Most of what I have shared previously unpacks the biblical basis for Grace Giving. See Parts 1, 2, 3, 4, 5, and 6. This final article will focus on the practical application of these biblical truths. Once you understand Grace Giving, how do you start doing it?

As a reminder, here is a quick review of biblical facts. These are fully presented in the previous articles, so I will just state them here without explanation.

  • Material and financial giving to the Lord has always been a response to grace and an act of grace.
  • The Jewish people under the Old Testament system were required to “tithe,” which means give 10%, of their material and financial possessions to the Lord. There were actually three tithes, so they gave more than just 10%. There is no requirement for New Testament Christians to tithe.
  • The Old Testament followers of God also gave free-will offerings, which were voluntary contributions to show worship, devotion, and thanks.
  • Jesus had a lot to say about giving, especially the motive for it.
  • The New Testament church, described in the Book of Acts, practiced voluntary giving according to people’s individual ability. The offerings were received and distributed through the church.

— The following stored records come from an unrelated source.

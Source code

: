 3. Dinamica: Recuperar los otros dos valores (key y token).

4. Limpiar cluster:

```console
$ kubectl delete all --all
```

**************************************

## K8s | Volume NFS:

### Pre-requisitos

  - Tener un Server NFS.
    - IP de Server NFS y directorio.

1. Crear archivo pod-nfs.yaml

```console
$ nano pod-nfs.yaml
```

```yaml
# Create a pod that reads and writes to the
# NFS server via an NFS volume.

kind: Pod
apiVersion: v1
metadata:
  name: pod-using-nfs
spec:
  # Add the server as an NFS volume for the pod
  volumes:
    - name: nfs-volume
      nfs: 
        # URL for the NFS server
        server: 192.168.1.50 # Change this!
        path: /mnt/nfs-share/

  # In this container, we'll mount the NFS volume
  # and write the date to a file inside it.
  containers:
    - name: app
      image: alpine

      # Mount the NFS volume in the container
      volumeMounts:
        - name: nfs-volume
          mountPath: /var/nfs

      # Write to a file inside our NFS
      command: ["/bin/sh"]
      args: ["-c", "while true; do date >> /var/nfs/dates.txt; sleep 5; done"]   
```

  • There are two objectives of grace giving presented in the New Testament: supporting Gospel work and helping people in need.
  • The key word in the New Testament that is associated with financial and material giving is grace. The motivation for giving is not obligation or manipulation, but a willing heart.
  • Every Christian should regularly practice the grace of giving.
  • Biblical giving is willing, voluntary, responsive, and generous.